[Plain-text document sources]

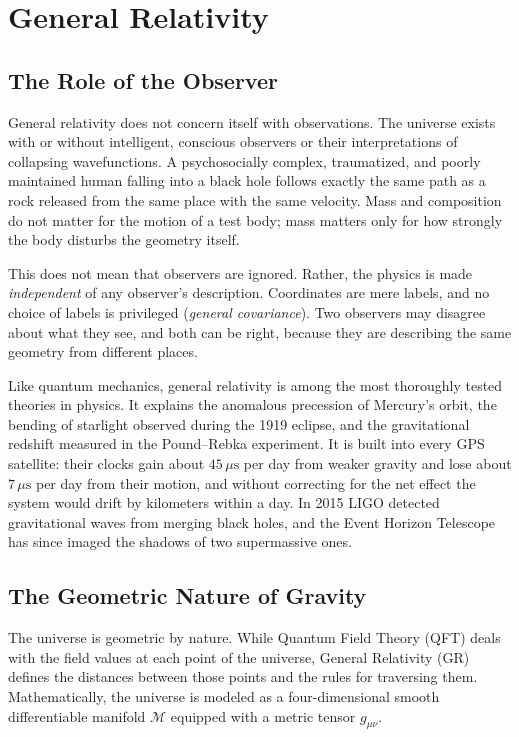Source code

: \chapter{General Relativity}
\label{chap:general-relativity}

\section*{The Role of the Observer}

General relativity does not concern itself with observations.
The universe exists with or without intelligent, conscious observers or their interpretations of collapsing wavefunctions.
A psychosocially complex, traumatized, and poorly maintained human falling into a black hole follows exactly the same path as a rock released from the same place with the same velocity.
Mass and composition do not matter for the motion of a test body; mass matters only for how strongly the body disturbs the geometry itself.

This does not mean that observers are ignored. Rather, the physics is made \emph{independent} of any observer's description.
Coordinates are mere labels, and no choice of labels is privileged (\emph{general covariance}).
Two observers may disagree about what they see, and both can be right, because they are describing the same geometry from different places.

Like quantum mechanics, general relativity is among the most thoroughly tested theories in physics.
It explains the anomalous precession of Mercury's orbit, the bending of starlight observed during the 1919 eclipse, and the gravitational 
redshift measured in the Pound--Rebka experiment.
It is built into every GPS satellite: their clocks gain about $45\,\mu\mathrm{s}$ per day from weaker gravity and lose about $7\,\mu\mathrm{s}$ per day 
from their motion, and without correcting for the net effect the system would drift by kilometers within a day.
In 2015 LIGO detected gravitational waves from merging black holes, and the Event Horizon Telescope has since imaged the shadows of two supermassive ones.


\section*{The Geometric Nature of Gravity}

The universe is geometric by nature.
While Quantum Field Theory (QFT) deals with the field values at each point of the universe, General Relativity (GR) defines the distances between those points and the rules for traversing them.
Mathematically, the universe is modeled as a four-dimensional smooth differentiable manifold $\mathcal{M}$ equipped with a metric tensor $g_{\mu\nu}$.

__Work item__
The answer must be an exact copy of the lines from the one containing "While Quantum Field" through the last line of the records, both included.

__Exercise output__
While Quantum Field Theory (QFT) deals with the field values at each point of the universe, General Relativity (GR) defines the distances between those points and the rules for traversing them.
Mathematically, the universe is modeled as a four-dimensional smooth differentiable manifold $\mathcal{M}$ equipped with a metric tensor $g_{\mu\nu}$.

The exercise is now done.